Darum gehts
- Chicco d'Oro schockiert mit Werbeslogan «Jedem das Seine»
- Slogan erinnert an NS-Parole am KZ Buchenwald
- Firma entschuldigt sich und spricht von einem grossen Fehler, die Plakate wurden mittlerweile korrigiert
Grosse Aufregung um ein neues Werbeplakat des Schweizer Kaffeeproduzenten Chicco d'Oro: Als Blick-Leserin Helen S.* (42) – die im Quartierzentrum im Berner Vorort Wittigkofen arbeitet – mit ihrer Kollegin in die Pause geht, trifft sie fast der Schlag. Neben der Denner-Filiale im Zentrum erscheint auf einem digitalen Werbebildschirm die neue Kampagne des Kaffeebohnenherstellers mit Sitz in Balerna TI. Dort steht in grossen schwarzen Lettern: «Jedem das Seine» – umrahmt von zwei neuen Chicco-d'Oro-Produkten.

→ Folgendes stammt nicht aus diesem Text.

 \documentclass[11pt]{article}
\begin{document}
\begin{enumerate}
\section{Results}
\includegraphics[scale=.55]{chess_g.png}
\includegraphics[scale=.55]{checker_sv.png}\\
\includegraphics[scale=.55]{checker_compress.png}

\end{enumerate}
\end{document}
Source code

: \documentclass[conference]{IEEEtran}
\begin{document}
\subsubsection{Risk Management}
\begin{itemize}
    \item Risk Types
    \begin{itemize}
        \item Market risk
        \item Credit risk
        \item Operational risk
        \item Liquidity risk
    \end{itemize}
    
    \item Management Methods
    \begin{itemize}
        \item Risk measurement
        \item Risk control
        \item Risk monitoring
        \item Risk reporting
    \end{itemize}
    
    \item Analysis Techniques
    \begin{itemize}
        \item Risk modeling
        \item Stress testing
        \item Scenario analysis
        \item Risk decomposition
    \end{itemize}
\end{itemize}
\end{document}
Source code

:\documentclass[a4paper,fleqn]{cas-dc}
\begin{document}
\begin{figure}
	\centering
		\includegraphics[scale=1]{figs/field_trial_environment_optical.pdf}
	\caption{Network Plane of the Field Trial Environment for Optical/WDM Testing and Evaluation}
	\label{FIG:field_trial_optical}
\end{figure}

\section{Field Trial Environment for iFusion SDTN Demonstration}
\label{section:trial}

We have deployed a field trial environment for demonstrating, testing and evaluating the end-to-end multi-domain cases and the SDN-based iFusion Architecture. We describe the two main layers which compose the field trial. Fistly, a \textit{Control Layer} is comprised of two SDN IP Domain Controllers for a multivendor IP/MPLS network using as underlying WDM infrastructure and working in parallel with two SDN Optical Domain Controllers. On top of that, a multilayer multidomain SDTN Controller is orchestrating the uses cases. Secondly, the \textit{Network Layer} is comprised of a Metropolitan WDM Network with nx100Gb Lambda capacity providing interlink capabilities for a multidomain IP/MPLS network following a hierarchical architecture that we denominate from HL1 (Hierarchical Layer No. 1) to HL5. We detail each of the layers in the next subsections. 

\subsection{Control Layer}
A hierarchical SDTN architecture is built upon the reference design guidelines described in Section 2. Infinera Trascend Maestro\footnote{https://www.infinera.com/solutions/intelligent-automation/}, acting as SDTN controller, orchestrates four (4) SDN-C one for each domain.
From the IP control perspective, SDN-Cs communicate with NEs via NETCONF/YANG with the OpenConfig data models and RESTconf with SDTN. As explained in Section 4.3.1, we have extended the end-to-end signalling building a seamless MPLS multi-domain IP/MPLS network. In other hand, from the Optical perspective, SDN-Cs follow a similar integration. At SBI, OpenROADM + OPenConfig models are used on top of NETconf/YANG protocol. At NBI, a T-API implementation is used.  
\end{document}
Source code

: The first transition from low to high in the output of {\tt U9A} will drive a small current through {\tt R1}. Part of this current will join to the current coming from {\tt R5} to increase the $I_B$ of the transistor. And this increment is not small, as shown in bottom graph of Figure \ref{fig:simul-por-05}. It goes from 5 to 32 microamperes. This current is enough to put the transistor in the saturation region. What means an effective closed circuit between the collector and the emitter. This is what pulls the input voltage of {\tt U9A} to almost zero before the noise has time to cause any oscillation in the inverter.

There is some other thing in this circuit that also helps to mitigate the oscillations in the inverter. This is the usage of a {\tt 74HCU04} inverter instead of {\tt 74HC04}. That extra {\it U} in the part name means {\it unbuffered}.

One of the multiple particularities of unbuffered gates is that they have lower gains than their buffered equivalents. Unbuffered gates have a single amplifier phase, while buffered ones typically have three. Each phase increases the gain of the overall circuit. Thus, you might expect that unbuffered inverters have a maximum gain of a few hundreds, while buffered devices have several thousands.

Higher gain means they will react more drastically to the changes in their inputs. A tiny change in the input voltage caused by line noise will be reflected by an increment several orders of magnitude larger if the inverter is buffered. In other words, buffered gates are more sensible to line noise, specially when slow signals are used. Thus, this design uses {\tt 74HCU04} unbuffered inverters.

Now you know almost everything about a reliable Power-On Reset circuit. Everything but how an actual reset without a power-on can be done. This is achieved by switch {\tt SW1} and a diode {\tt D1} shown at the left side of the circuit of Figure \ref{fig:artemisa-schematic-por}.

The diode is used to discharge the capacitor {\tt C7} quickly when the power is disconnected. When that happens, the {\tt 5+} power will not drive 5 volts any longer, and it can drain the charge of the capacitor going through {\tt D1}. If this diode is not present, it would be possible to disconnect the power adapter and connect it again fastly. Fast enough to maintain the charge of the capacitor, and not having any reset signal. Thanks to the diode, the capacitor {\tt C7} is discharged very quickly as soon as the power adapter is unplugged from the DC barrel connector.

«Ich musste zwei Mal hinschauen, um sicherzugehen, dass ich richtig gelesen habe», sagt S. zu Blick. «Meine Kollegin war auch total schockiert.» Die beiden Frauen finden das Plakat «absolut geschmacklos und daneben». S. vermutet gar einen PR-Gag des Schweizer Familienunternehmens. Denn: «Ich kann mir schlicht nicht vorstellen, dass man sich der Bedeutung nicht bewusst ist.» Und: «Auch schlechte Werbung ist ja bekanntlich Werbung.»
Der Grund für den Ärger von S.: Die deutsche Übersetzung der ursprünglich lateinischen Redewendung erlangte durch den Nationalsozialismus im Zweiten Weltkrieg weltweit Bekanntheit. Der Satz wurde am Haupttor des Konzentrationslagers Buchenwald angebracht – nach der geschätzten Zahl der Inhaftierten das zweitgrösste KZ.
Von den Nazis missbraucht
Wie das Hakenkreuz haben die Nationalsozialisten die Redewendung «Jedem das Seine» nicht selbst erfunden. Ursprünglich ist sie ein alter Rechtsgrundsatz aus der Antike (das Original auf Latein: suum cuique). Sinngemäss bedeutet er: Jeder bekommt das, was er verdient. Schon vor rund 2000 Jahren wurde der Satz in der Philosophie und der Justiz verwendet.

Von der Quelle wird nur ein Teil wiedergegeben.